▸ **Assignment**
Please retype the data that follows, starting at the line containing "- Feel free" and stopping after the last line.

▸ **Data to use**
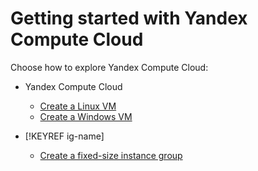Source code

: # Getting started with Yandex Compute Cloud

Choose how to explore Yandex Compute Cloud:

- Yandex Compute Cloud

    - [Create a Linux VM](quick-create-linux.md)
    - [Create a Windows VM](quick-create-windows.md)

- [!KEYREF ig-name]

    - [Create a fixed-size instance group](ig.md)
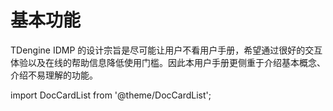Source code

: # 基本功能

TDengine IDMP 的设计宗旨是尽可能让用户不看用户手册，希望通过很好的交互体验以及在线的帮助信息降低使用门槛。因此本用户手册更侧重于介绍基本概念、介绍不易理解的功能。

import DocCardList from '@theme/DocCardList';

<DocCardList />
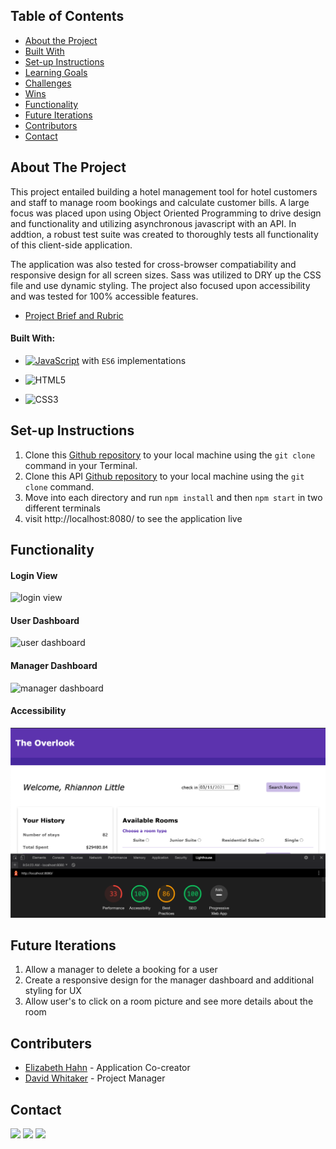  

## Table of Contents

- [About the Project](#about-the-project)
- [Built With](#built-with)
- [Set-up Instructions](#set-up-instructions)
- [Learning Goals](#learning-goals)
- [Challenges](#challenges)
- [Wins](#wins)
- [Functionality](#functionality)
- [Future Iterations](#future-iterations)
- [Contributors](#contributors)
- [Contact](#contact)

## About The Project

This project entailed building a hotel management tool for hotel customers and staff to manage room bookings and calculate customer bills. A large focus was placed upon using Object Oriented Programming to drive design and functionality and utilizing asynchronous javascript with an API. In addtion, a robust test suite was created to thoroughly tests all functionality of this client-side application.

The application was also tested for cross-browser compatiability and responsive design for all screen sizes. Sass was utilized to DRY up the CSS file and use dynamic styling. The project also focused upon accessibility and was tested for 100% accessible features. 

- [Project Brief and Rubric](https://frontend.turing.io/projects/overlook.html)
  

#### Built With:

- [![JavaScript](https://img.shields.io/badge/-JavaScript-black?style=flat-square&logo=javascript)](https://www.javascript.com/) with `ES6` implementations

- ![HTML5](https://img.shields.io/badge/-HTML5-black?style=flat-square&logo=html5&logoColor=white)

- ![CSS3](https://img.shields.io/badge/-CSS3-black?style=flat-square&logo=css3)

  

## Set-up Instructions

1. Clone this [Github repository](https://github.com/elizhahn/overlook) to your local machine using the `git clone` command in your Terminal.
2. Clone this API [Github repository](https://github.com/turingschool-examples/overlook-api) to your local machine using the `git clone` command.
3. Move into each directory and run `npm install` and then `npm start` in two different terminals
4. visit http://localhost:8080/ to see the application live


## Functionality

#### Login View
![login view](https://media.giphy.com/media/CHBtEAKPcZ3BOqqP00/giphy.gif)

#### User Dashboard
![user dashboard](https://media.giphy.com/media/OYlb1MQCZCjbBt7oGr/giphy.gif)

#### Manager Dashboard
![manager dashboard](https://media.giphy.com/media/fzSDTWpbEh8iJcGYSX/giphy.gif)

#### Accessibility

![lighthouse audit](https://raw.githubusercontent.com/elizhahn/overlook/screenshots/src/screenshots/Screen%20Shot%202021-03-11%20at%2012.51.41%20PM.png)



## Future Iterations

1. Allow a manager to delete a booking for a user
2. Create a responsive design for the manager dashboard and additional styling for UX
3. Allow user's to click on a room picture and see more details about the room


## Contributers

* [Elizabeth Hahn](https://github.com/elizhahn) - Application Co-creator
* [David Whitaker](https://github.com/damwhit) - Project Manager

## Contact

[<img src="https://img.shields.io/badge/LinkedIn-elizabeth--hahn-informational?style=for-the-badge&labelColor=black&logo=linkedin&logoColor=0077b5&&color=0077b5"/>][linkedin2]
[<img src="https://img.shields.io/badge/Gmail-elizshahn@gmail.com-informational?style=for-the-badge&labelColor=black&logoColor=d14836&logo=microsoft&color=d14836"/>][gmail2]
[<img src="https://img.shields.io/badge/Github-elizhahn-informational?style=for-the-badge&labelColor=black&logo=github&color=7d88e6"/>][github2]



<!-- Personal Definitions  -->

[linkedin2]: https://www.linkedin.com/in/elizabeth-s-hahn/
[Gmail2]: mailto:elizshahn@gmail.com
[github2]: https://github.com/elizhahn

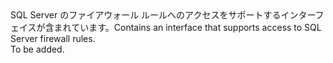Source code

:<Namespace Name="Microsoft.Azure.Management.Sql.Fluent.SqlServer.FirewallRules">
  <Docs>
    <summary><span data-ttu-id="32974-101">SQL Server のファイアウォール ルールへのアクセスをサポートするインターフェイスが含まれています。</span><span class="sxs-lookup"><span data-stu-id="32974-101">Contains an interface that supports access to SQL Server firewall rules.</span></span></summary> 
    <remarks>To be added.</remarks>
  </Docs>
</Namespace>
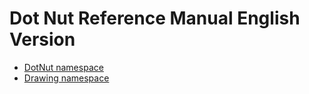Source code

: # Dot Nut Reference Manual English Version

- [DotNut namespace](DotNut.md)
- [Drawing namespace](Drawing.md)

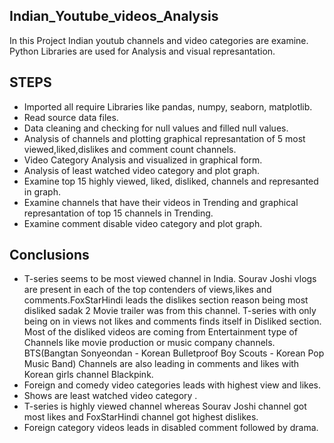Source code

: ## Indian_Youtube_videos_Analysis
 In this Project Indian youtub channels and video categories are examine.
  Python Libraries are used for Analysis and visual represantation. 
## STEPS
- Imported all require Libraries like pandas, numpy, seaborn, matplotlib.
- Read source data files.
- Data cleaning and checking for null values and filled null values.
- Analysis of channels and plotting graphical represantation of 5 most viewed,liked,dislikes and comment count channels.
- Video Category Analysis and visualized in graphical form.
- Analysis of least watched video category and plot graph.
- Examine top 15 highly viewed, liked, disliked, channels and represanted in graph.
- Examine channels that have their videos in Trending and graphical represantation of top 15 channels in Trending.
- Examine comment disable video category and plot graph.

## Conclusions
-  T-series seems to be most viewed channel in India. Sourav Joshi vlogs are present in each of the top contenders of views,likes and comments.FoxStarHindi leads the dislikes section reason being most disliked sadak 2 Movie trailer was from this channel. T-series with only being on in views not likes and comments finds itself in Disliked section. Most of the disliked videos are coming from Entertainment type of Channels like movie production or music company channels. BTS(Bangtan Sonyeondan - Korean Bulletproof Boy Scouts - Korean Pop Music Band) Channels are also leading in comments and likes with Korean girls channel Blackpink.
- Foreign and comedy video categories  leads with highest view and likes.
- Shows are least watched video category .
- T-series is highly viewed channel whereas Sourav Joshi channel got most likes and FoxStarHindi channel got highest dislikes.
- Foreign category videos leads in disabled comment followed by drama.
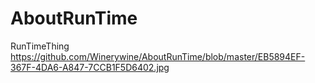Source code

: # AboutRunTime
RunTimeThing
https://github.com/Winerywine/AboutRunTime/blob/master/EB5894EF-367F-4DA6-A847-7CCB1F5D6402.jpg
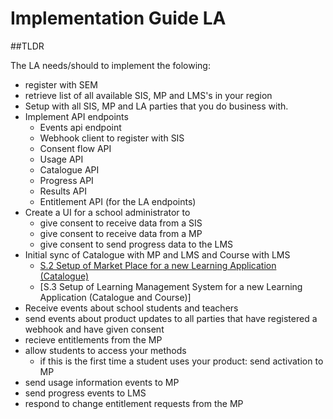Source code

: # Implementation Guide LA

##TLDR

The LA needs/should to implement the folowing:
* register with SEM
* retrieve list of all available SIS, MP and LMS's in your region
* Setup with all SIS, MP and LA parties that you do business with.
* Implement API endpoints
  * Events api endpoint
  * Webhook client to register with SIS
  * Consent flow API 
  * Usage API
  * Catalogue API
  * Progress API
  * Results API
  * Entitlement API (for the LA endpoints)
* Create a UI for a school administrator to 
  * give consent to receive data from a SIS
  * give consent to receive data from a MP
  * give consent to send progress data  to the LMS
* Initial sync of Catalogue with MP and LMS and Course with LMS
  * [S.2 Setup of Market Place for a new Learning Application (Catalogue)](documentation/use-cases/s.1.0-learning-application-sales-agent.md)
  * [S.3 Setup of Learning Management System for a new Learning Application (Catalogue and Course)]
* Receive events about school students and teachers
* send events about product updates to all parties that have registered a webhook and have given consent
* recieve entitlements from the MP
* allow students to access your methods
  * if this is the first time a student uses your product: send activation to MP
* send usage information events to MP
* send progress events to LMS
* respond to change entitlement requests from the MP
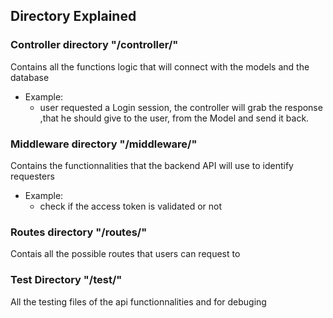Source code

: ## Directory Explained 

### Controller directory "/controller/"
Contains all the functions logic that will connect with the models and the database 

- Example:
    - user requested a Login session, the controller will grab the response ,that he should give to the user, from the Model and send it back.

### Middleware directory "/middleware/"
Contains the functionnalities that the backend API will use to identify requesters

- Example:
    - check if the access token is validated or not 
### Routes directory "/routes/"
Contais all the possible routes that users can request to

### Test Directory "/test/"
All the testing files of the api functionnalities and for debuging

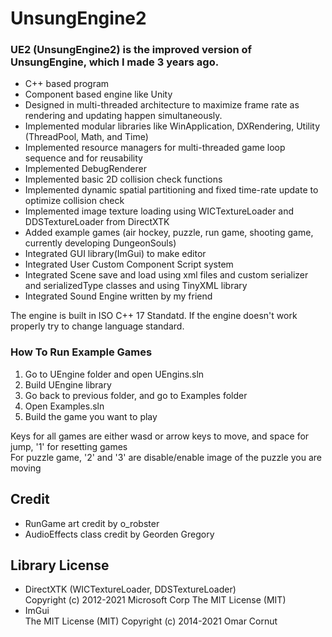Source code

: # UnsungEngine2

### UE2 (UnsungEngine2) is the improved version of UnsungEngine, which I made 3 years ago.
- C++ based program
- Component based engine like Unity
- Designed in multi-threaded architecture to maximize frame rate as rendering and updating happen simultaneously.
- Implemented modular libraries like WinApplication, DXRendering, Utility (ThreadPool, Math, and Time)
- Implemented resource managers for multi-threaded game loop sequence and for reusability
- Implemented DebugRenderer
- Implemented basic 2D collision check functions
- Implemented dynamic spatial partitioning and fixed time-rate update to optimize collision check
- Implemented image texture loading using WICTextureLoader and DDSTextureLoader from DirectXTK
- Added example games (air hockey, puzzle, run game, shooting game, currently developing DungeonSouls)
- Integrated GUI library(ImGui) to make editor
- Integrated User Custom Component Script system
- Integrated Scene save and load using xml files and custom serializer and serializedType classes and using TinyXML library
- Integrated Sound Engine written by my friend

The engine is built in ISO C++ 17 Standatd. If the engine doesn't work properly try to change language standard.

### How To Run Example Games
1. Go to UEngine folder and open UEngins.sln
2. Build UEngine library
3. Go back to previous folder, and go to Examples folder
4. Open Examples.sln
5. Build the game you want to play

Keys for all games are either wasd or arrow keys to move, and space for jump, '1' for resetting games
<br />For puzzle game, '2' and '3' are disable/enable image of the puzzle you are moving

## Credit
- RunGame art credit by o_robster
- AudioEffects class credit by Georden Gregory

## Library License
- DirectXTK (WICTextureLoader, DDSTextureLoader)<br/>Copyright (c) 2012-2021 Microsoft Corp
  The MIT License (MIT)
- ImGui<br/>The MIT License (MIT)
  Copyright (c) 2014-2021 Omar Cornut
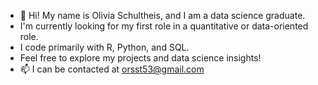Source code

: - 👋 Hi! My name is Olivia Schultheis, and I am a data science graduate. 
- I'm currently looking for my first role in a quantitative or data-oriented role.
- I code primarily with R, Python, and SQL.
- Feel free to explore my projects and data science insights! 
- 📫 I can be contacted at orsst53@gmail.com
<!---
OliviaS72/OliviaS72 is a ✨ special ✨ repository because its `README.md` (this file) appears on your GitHub profile.
You can click the Preview link to take a look at your changes.
--->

▸ **Result for this task**
- Feel free to explore my projects and data science insights! 
- 📫 I can be contacted at orsst53@gmail.com
<!---
OliviaS72/OliviaS72 is a ✨ special ✨ repository because its `README.md` (this file) appears on your GitHub profile.
You can click the Preview link to take a look at your changes.
--->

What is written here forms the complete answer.